How To Drive In The Rain

By Ishan Raghava | on June 29, 2015

The monsoon is here in full force, and with the rain comes a host of challenges that are faced by drivers out on the road. Some of these challenges stem from practical problems, while others are due to the crumbling infrastructure.

So, in this article, we look at the most common problems of driving in the rains, and offer some simple tips for staying safe while driving.

Maintain Speed according to Visibility: In the rain, visibility goes down dramatically. Naturally, low light along with rain makes it difficult for the driver to see, therefore, it is necessary to maintain adequate distance from the vehicle ahead. There are two reasons for doing this. One, the braking distance required to stop from speed increases exponentially when the road surface is slippery, so extra distance is required to stop a vehicle. Two, in case the vehicle ahead is involved in a panic-braking situation, you have reduced reaction time to take evasive action due to decreased visibility. So, it is important to ensure that there is enough distance being maintained between your vehicle and the vehicle ahead, and that the speed is kept at a safe level.

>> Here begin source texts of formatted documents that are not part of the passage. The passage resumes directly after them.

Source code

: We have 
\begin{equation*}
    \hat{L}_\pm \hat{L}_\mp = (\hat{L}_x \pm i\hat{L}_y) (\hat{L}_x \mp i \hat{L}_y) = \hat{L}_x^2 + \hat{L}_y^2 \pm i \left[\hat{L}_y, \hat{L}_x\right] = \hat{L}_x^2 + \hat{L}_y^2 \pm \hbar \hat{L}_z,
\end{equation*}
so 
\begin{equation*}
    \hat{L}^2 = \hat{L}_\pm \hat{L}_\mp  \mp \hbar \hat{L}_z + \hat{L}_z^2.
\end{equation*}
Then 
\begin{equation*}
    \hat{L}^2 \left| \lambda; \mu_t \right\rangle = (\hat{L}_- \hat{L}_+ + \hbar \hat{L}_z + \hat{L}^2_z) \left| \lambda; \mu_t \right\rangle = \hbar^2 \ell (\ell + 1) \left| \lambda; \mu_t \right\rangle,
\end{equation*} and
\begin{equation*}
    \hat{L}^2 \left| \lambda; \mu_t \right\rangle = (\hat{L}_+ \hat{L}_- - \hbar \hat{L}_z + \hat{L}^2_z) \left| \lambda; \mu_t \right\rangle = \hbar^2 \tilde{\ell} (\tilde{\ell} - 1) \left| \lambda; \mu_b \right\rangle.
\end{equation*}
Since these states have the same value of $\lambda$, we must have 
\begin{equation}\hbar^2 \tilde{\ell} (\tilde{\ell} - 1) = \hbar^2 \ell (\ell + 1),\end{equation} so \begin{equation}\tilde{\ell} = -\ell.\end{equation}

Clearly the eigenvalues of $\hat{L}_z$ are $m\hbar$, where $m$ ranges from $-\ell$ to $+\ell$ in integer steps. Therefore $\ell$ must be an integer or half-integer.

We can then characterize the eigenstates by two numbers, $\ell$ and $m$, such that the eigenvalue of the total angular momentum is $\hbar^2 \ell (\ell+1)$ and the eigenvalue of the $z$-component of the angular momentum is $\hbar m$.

Prevent Aquaplaning: As a vehicle travels on a wet surface, a thin layer of water gets trapped between the road surface and the vehicle’s tyres. Now, at moderate speeds, modern tyres can easily clear this volume of water through the grooves in the tread design. However, at high speeds, the volume of water can grow to such an extent that the tyres are no longer able to clear it fast enough. A film of water accumulates between the tyre and road surface, due to which there is no contact between the tyre and the road. This is known as aquaplaning. Since there is no longer direct contact between the tyres and the road, there is literally no grip available. Aquaplaning can lead to the vehicle going out of control or skidding off the road. So keep your speed in check to make sure aquaplaning doesn’t occur.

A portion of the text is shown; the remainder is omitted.